Yamamoto Takumi, Yoshimatsu Hidehiko, Yamamoto Nana
Department of Plastic Surgery, Tokyo Metropolitan Bokutoh Hospital, Tokyo, Japan; Department of Plastic and Reconstructive Surgery, The University of Tokyo, Tokyo, Japan.
Department of Plastic and Reconstructive Surgery, The University of Tokyo, Tokyo, Japan.
J Plast Reconstr Aesthet Surg. 2016 Sep;69(9):1227-33. doi: 10.1016/j.bjps.2016.06.028. Epub 2016 Jul 2.
Treatment of primary lower extremity lymphedema (LEL) is challenging, and lymph node transfer (LNT) can be a choice of treatment for progressive LEL. However, LNT has a risk of donor site lymphedema and possible lymph node (LN) sclerosis due to efferent lymphatic vessel (ELV) obstruction. Here, we report the first case of complete lymph flow reconstruction with true perforator LNT with efferent lymphaticolymphatic anastomosis (ELLA) for a patient with primary LEL and severe lymphosclerosis. A 49-year-old female suffered from primary progressive unilateral left LEL refractory to conservative treatments with frequent episodes of cellulitis. A true perforator LN flap was selectively harvested from the left lateral thoracic region under indocyanine green (ICG) lymphography navigation and transferred to the left groin with perforator-to-perforator anastomosis. The ELV of the transplanted LN was supermicrosurgically anastomosed to the contralateral iliac lymphatic vessel that was subcutaneously transferred to the left groin. Postoperatively, the patient experienced no episode of cellulitis with reduced degree of compression treatment, and lymphedematous volume decreased from 306 to 264 in terms of LEL index. Postoperative ICG lymphography showed evidence of reconstructed lymph flow from the left foot to the left groin and to the right inguinal LN through the transplanted LN flap and the ELLA. There were no subjective or objective findings of donor site lymphedema of the left arm or the right back and the lower extremity. True perforator LN flap with ELLA is a safe and effective treatment and has the potential to be a useful therapeutic option for primary unilateral LEL.

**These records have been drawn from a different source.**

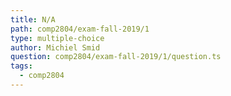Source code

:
 ```yaml
---
title: N/A
path: comp2804/exam-fall-2019/1
type: multiple-choice
author: Michiel Smid
question: comp2804/exam-fall-2019/1/question.ts
tags:
  - comp2804
---
```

原发性下肢淋巴水肿(LEL)的治疗具有挑战性,淋巴结转移(LNT)可作为进行性LEL的一种治疗选择。然而,LNT存在供区淋巴水肿的风险,且由于输出淋巴管(ELV)阻塞可能导致淋巴结(LN)硬化。在此,我们报告首例采用带输出淋巴管-淋巴管吻合术(ELLA)的真皮下穿支LNT实现完全淋巴流重建,治疗一名原发性LEL并伴有严重淋巴管硬化的患者。一名49岁女性,患有原发性进行性单侧左下肢LEL,对保守治疗无效,频繁发生蜂窝织炎。在吲哚菁绿(ICG)淋巴造影导航下,从左侧胸壁区域选择性切取真皮下穿支LN皮瓣,通过穿支对穿支吻合术转移至左腹股沟。将移植LN的ELV在超显微手术下与皮下转移至左腹股沟的对侧髂淋巴管吻合。术后,患者未再发生蜂窝织炎,压迫治疗程度减轻,LEL指数显示淋巴水肿体积从306降至264。术后ICG淋巴造影显示存在从左脚经移植的LN皮瓣和ELLA至左腹股沟再至右腹股沟LN的重建淋巴流。左臂、右背部及下肢供区均未出现主观或客观的淋巴水肿表现。带ELLA的真皮下穿支LN皮瓣是一种安全有效的治疗方法,有可能成为原发性单侧LEL的一种有用治疗选择。